Proposed speed bumps in Schenley Park create concern for Sweepstakes
Recently, many Carnegie Mellon students have expressed concern about how speed bumps will affect the university’s 90-year-old tradition of Sweepstakes. Speed bumps in Schenley Park were suggested as a traffic-calming method at a meeting hosted by the Pittsburgh Parks Conservancy regarding revision of the Pittsburgh Regional Parks Master Plan.
The Pittsburgh Parks Conservancy is a nonprofit organization founded in 1996 to address deteriorating conditions in Pittsburgh’s parks. In 2000, the organization released the Pittsburgh Regional Parks Master Plan, a 20-year blueprint for park restoration and management.
The plan lays out restoration projects in Frick, Highland, Riverview, and Schenley parks. Now 10 years into the plan, the Pittsburgh Parks Conservancy will be updating and revising the Master Plan after collective input from residents at a series of public meetings.
“We held meetings in each of the four RAD-funded parks: Frick, Highland, Riverview, and Schenley,” said Laura Cook, marketing communications coordinator at the Pittsburgh Park Conservancy.
Attendees at the Schenley Park meeting voiced concerns about traffic around the intersection of Schenley Drive and Panther Hollow Bridge. The current version of the Master Plan calls for an ornamental roundabout to be installed at the intersection. However some attendees at the meeting at Schenley Park, which was held on Oct. 23, have suggested other devices, including speed bumps.
“After discussing these questions, our attendees walked through the park, assessing conditions from Phipps Conservatory to the Panther Hollow Bridge to Frew Street by CMU,” wrote Melissa McMasters, online and community advocacy manager for the Pittsburgh Parks Conservancy, in the organization’s blog. “After witnessing several potential accidents near the Schenley Park Café, it became even more obvious that Schenley Park (with the most roadways cutting through it of any park in our system) has a bit of a car problem.”
Unfortunately, the current Sweepstakes track passes right through that intersection, and some Carnegie Mellon students worry about how any proposed speed calming methods will affect the almost century-old university tradition.
Started in 1920, Sweepstakes is an annual racing competition between fraternities, sororities, and other campus organizations in which teams build small buggies to race down Schenley Drive and Frew Street. Since 1920, the typical buggy vehicle design has evolved into a small, torpedo shape, which minimizes air resistance. The driver usually lies prone inside the vehicle.
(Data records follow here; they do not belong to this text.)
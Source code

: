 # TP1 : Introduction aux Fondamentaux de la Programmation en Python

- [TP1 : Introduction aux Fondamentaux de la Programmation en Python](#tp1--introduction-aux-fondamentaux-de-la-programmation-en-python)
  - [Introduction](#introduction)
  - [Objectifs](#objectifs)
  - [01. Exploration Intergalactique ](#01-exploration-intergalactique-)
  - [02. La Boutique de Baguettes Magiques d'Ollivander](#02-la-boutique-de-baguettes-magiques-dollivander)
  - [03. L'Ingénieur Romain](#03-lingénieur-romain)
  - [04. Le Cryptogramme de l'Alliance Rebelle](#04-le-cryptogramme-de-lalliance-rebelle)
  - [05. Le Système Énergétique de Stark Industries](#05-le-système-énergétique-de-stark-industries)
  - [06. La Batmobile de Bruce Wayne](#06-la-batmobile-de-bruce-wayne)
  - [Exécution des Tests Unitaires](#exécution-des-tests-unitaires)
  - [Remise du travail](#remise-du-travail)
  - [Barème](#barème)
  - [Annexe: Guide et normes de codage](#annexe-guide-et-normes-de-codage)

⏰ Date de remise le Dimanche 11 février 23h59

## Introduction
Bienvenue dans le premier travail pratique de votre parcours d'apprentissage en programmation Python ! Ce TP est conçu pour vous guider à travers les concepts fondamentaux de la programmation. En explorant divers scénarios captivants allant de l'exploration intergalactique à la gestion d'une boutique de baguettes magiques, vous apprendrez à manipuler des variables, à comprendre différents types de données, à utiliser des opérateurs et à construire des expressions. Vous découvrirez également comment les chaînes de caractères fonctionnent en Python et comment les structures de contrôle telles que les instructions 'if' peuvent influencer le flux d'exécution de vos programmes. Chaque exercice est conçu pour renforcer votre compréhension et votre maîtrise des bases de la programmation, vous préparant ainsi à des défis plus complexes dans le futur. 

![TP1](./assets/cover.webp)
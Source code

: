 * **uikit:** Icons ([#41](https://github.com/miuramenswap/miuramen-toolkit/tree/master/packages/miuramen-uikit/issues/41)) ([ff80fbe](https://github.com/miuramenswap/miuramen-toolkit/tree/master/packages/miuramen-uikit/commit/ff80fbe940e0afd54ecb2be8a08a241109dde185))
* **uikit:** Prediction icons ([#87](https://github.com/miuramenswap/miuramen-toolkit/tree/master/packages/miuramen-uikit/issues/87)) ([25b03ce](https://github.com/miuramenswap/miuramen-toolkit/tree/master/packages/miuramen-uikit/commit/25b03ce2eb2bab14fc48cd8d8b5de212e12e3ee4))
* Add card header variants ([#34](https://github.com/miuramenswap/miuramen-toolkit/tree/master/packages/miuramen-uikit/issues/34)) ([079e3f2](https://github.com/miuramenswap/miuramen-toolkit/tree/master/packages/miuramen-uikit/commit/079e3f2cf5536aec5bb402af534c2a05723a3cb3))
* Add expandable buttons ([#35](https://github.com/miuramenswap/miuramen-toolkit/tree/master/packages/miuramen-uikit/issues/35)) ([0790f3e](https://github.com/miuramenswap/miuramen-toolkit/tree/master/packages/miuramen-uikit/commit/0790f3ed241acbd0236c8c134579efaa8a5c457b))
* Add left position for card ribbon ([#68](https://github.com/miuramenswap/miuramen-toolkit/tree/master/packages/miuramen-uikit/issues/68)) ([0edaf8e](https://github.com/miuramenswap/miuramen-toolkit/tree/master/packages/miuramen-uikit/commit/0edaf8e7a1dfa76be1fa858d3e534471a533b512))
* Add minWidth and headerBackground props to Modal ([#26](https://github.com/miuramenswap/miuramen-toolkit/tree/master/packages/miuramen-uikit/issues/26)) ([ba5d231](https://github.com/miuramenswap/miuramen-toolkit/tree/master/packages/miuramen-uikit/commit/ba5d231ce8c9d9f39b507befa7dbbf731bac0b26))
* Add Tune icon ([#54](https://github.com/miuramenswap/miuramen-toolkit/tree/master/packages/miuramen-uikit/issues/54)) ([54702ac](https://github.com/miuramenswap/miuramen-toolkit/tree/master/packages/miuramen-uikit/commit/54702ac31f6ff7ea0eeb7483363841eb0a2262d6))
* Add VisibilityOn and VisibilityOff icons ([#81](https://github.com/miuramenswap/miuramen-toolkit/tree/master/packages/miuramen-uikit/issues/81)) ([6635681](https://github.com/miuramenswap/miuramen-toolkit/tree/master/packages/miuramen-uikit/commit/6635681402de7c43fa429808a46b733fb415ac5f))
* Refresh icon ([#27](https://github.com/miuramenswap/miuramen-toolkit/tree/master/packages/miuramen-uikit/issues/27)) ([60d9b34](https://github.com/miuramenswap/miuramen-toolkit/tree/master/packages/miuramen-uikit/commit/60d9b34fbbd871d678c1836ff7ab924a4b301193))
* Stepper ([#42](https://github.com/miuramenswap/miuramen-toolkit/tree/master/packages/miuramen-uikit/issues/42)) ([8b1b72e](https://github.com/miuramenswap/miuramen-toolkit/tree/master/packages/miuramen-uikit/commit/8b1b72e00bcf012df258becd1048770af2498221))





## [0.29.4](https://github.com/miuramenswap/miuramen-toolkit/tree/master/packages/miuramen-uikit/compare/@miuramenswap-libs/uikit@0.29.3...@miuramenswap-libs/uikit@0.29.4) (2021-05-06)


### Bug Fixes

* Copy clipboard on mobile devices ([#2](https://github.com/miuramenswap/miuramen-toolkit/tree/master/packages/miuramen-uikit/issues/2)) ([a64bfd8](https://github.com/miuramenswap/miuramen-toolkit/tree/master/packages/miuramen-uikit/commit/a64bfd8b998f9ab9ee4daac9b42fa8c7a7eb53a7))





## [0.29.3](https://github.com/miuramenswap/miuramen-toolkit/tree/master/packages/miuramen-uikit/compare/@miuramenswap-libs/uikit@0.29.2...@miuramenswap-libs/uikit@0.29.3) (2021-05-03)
While the torpedo design is advantageous because it can reach the speeds of a car, some students predict that the design will pose a serious risk of injury to drivers if speed bumps are installed on the racetrack. “The buggies are going really fast, 30 miles per hour,” said senior material science and engineering major Jane Son, who is a former Sweepstakes mechanic. “If [a buggy] hits a speed bump, it will go flying.”
“Buggies roll very close to the ground and would not be able to roll over the speed bumps. Even if buggies could be redesigned to make this possible, speed bumps would be a painful obstacle for drivers,” said senior mechanical engineering major Laura Gurwitz, who will be driving one of the Student Dormitory Council’s buggies in the spring.
The risks associated with speed bumps might very well make Sweepstakes too dangerous to continue. “Putting speed bumps along the Buggy course would make it impossible to continue the sport,” said Gurwitz. “I think it would be sad to see a 90-year tradition end this way.”
Others are less worried and feel that Sweepstakes can adapt. “We can always modify buggies and put on bigger wheels that would roll over the bumps better, and somehow change buggy to have people re-pushing after the bumps,” said sophomore mechanical engineering major Lauren Milisits, who will be driving for the Sigma Alpha Epsilon fraternity.
Milisits also pointed out how the speed bumps may not even need to be installed within the current Sweepstakes track to calm traffic.
“If getting people to slow down near residential areas is the goal, then you don’t need them down towards the end of Schenley Drive because there aren’t houses there. The houses are all at the top of Schenley Drive and Forbes,” she said. “If the speed bumps are up past Tech Street and not on the buggy course, it’s not really a problem.”
Others at Carnegie Mellon, as well organizations with similar concerns such as the Pittsburgh Vintage Grand Prix, advocate for less intrusive traffic calming devices. “Stop signs and other caution signs can be an effective way to slow down traffic,” said Gurwitz. Removable speed bumps and barriers have also been suggested.
While worries about speed bumps may only grow as Spring Carnival draws closer, Cook stressed how the idea has only been discussed at meetings.
“The important thing is that there are no proposed changes, only public discussion about ways to calm traffic in the park,” she said.